» Problem description: Every single entry needs to appear again exactly as given.

START Data records

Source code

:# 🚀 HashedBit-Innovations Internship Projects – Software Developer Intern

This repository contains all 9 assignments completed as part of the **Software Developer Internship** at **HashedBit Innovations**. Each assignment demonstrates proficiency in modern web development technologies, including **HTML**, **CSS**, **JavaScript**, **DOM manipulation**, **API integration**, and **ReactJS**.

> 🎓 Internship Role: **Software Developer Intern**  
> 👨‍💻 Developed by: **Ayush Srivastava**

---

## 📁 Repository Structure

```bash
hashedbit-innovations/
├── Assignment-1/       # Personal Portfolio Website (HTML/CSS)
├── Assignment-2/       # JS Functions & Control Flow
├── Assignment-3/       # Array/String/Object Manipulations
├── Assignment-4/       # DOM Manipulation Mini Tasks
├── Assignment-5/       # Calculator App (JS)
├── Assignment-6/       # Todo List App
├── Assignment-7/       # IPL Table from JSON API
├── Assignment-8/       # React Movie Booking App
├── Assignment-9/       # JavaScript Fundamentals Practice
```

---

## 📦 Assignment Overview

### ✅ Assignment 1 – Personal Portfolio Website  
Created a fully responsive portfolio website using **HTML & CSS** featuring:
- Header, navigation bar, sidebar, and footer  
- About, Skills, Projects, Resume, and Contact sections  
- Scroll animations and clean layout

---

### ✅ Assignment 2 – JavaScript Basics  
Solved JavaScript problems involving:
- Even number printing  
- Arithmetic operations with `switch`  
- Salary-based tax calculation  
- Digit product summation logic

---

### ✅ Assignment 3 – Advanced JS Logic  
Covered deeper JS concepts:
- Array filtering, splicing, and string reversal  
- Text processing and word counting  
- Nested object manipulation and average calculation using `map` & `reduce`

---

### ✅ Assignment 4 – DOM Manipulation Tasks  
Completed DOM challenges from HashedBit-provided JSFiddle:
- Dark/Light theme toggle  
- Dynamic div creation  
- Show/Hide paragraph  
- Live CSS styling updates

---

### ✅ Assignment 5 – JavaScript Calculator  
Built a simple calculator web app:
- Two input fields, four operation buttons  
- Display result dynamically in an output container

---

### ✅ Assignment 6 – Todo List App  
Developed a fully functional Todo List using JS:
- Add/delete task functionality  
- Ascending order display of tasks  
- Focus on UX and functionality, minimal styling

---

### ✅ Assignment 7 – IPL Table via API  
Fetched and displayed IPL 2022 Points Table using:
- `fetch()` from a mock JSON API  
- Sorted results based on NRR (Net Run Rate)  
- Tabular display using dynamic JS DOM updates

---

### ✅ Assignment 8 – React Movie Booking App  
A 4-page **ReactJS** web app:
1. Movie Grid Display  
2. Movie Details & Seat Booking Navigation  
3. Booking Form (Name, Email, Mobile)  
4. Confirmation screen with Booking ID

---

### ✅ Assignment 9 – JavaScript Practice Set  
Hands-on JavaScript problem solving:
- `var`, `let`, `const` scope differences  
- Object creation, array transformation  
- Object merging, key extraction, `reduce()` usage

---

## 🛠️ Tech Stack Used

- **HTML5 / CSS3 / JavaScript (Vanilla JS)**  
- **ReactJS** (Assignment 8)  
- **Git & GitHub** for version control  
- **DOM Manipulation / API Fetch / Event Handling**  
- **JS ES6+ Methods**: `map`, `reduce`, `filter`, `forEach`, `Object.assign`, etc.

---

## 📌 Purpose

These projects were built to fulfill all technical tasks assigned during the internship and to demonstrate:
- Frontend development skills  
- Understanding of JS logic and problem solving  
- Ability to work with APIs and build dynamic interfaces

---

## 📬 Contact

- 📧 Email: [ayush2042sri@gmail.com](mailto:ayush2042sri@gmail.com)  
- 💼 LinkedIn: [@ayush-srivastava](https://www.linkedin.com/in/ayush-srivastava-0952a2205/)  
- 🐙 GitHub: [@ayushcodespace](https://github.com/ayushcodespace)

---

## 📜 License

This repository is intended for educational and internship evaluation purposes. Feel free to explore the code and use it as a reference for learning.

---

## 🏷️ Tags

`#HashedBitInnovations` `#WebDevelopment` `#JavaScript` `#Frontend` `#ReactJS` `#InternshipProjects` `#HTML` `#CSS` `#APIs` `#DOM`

END Data records

» Answer for this exercise:
Source code

:# 🚀 HashedBit-Innovations Internship Projects – Software Developer Intern

This repository contains all 9 assignments completed as part of the **Software Developer Internship** at **HashedBit Innovations**. Each assignment demonstrates proficiency in modern web development technologies, including **HTML**, **CSS**, **JavaScript**, **DOM manipulation**, **API integration**, and **ReactJS**.

> 🎓 Internship Role: **Software Developer Intern**  
> 👨‍💻 Developed by: **Ayush Srivastava**

---

## 📁 Repository Structure

```bash
hashedbit-innovations/
├── Assignment-1/       # Personal Portfolio Website (HTML/CSS)
├── Assignment-2/       # JS Functions & Control Flow
├── Assignment-3/       # Array/String/Object Manipulations
├── Assignment-4/       # DOM Manipulation Mini Tasks
├── Assignment-5/       # Calculator App (JS)
├── Assignment-6/       # Todo List App
├── Assignment-7/       # IPL Table from JSON API
├── Assignment-8/       # React Movie Booking App
├── Assignment-9/       # JavaScript Fundamentals Practice
```

---

## 📦 Assignment Overview

### ✅ Assignment 1 – Personal Portfolio Website  
Created a fully responsive portfolio website using **HTML & CSS** featuring:
- Header, navigation bar, sidebar, and footer  
- About, Skills, Projects, Resume, and Contact sections  
- Scroll animations and clean layout

---

### ✅ Assignment 2 – JavaScript Basics  
Solved JavaScript problems involving:
- Even number printing  
- Arithmetic operations with `switch`  
- Salary-based tax calculation  
- Digit product summation logic

---

### ✅ Assignment 3 – Advanced JS Logic  
Covered deeper JS concepts:
- Array filtering, splicing, and string reversal  
- Text processing and word counting  
- Nested object manipulation and average calculation using `map` & `reduce`

---

### ✅ Assignment 4 – DOM Manipulation Tasks  
Completed DOM challenges from HashedBit-provided JSFiddle:
- Dark/Light theme toggle  
- Dynamic div creation  
- Show/Hide paragraph  
- Live CSS styling updates

---

### ✅ Assignment 5 – JavaScript Calculator  
Built a simple calculator web app:
- Two input fields, four operation buttons  
- Display result dynamically in an output container

---

### ✅ Assignment 6 – Todo List App  
Developed a fully functional Todo List using JS:
- Add/delete task functionality  
- Ascending order display of tasks  
- Focus on UX and functionality, minimal styling

---

### ✅ Assignment 7 – IPL Table via API  
Fetched and displayed IPL 2022 Points Table using:
- `fetch()` from a mock JSON API  
- Sorted results based on NRR (Net Run Rate)  
- Tabular display using dynamic JS DOM updates

---

### ✅ Assignment 8 – React Movie Booking App  
A 4-page **ReactJS** web app:
1. Movie Grid Display  
2. Movie Details & Seat Booking Navigation  
3. Booking Form (Name, Email, Mobile)  
4. Confirmation screen with Booking ID

---

### ✅ Assignment 9 – JavaScript Practice Set  
Hands-on JavaScript problem solving:
- `var`, `let`, `const` scope differences  
- Object creation, array transformation  
- Object merging, key extraction, `reduce()` usage

---

## 🛠️ Tech Stack Used

- **HTML5 / CSS3 / JavaScript (Vanilla JS)**  
- **ReactJS** (Assignment 8)  
- **Git & GitHub** for version control  
- **DOM Manipulation / API Fetch / Event Handling**  
- **JS ES6+ Methods**: `map`, `reduce`, `filter`, `forEach`, `Object.assign`, etc.

---

## 📌 Purpose

These projects were built to fulfill all technical tasks assigned during the internship and to demonstrate:
- Frontend development skills  
- Understanding of JS logic and problem solving  
- Ability to work with APIs and build dynamic interfaces

---

## 📬 Contact

- 📧 Email: [ayush2042sri@gmail.com](mailto:ayush2042sri@gmail.com)  
- 💼 LinkedIn: [@ayush-srivastava](https://www.linkedin.com/in/ayush-srivastava-0952a2205/)  
- 🐙 GitHub: [@ayushcodespace](https://github.com/ayushcodespace)

---

## 📜 License

This repository is intended for educational and internship evaluation purposes. Feel free to explore the code and use it as a reference for learning.

---

## 🏷️ Tags

`#HashedBitInnovations` `#WebDevelopment` `#JavaScript` `#Frontend` `#ReactJS` `#InternshipProjects` `#HTML` `#CSS` `#APIs` `#DOM`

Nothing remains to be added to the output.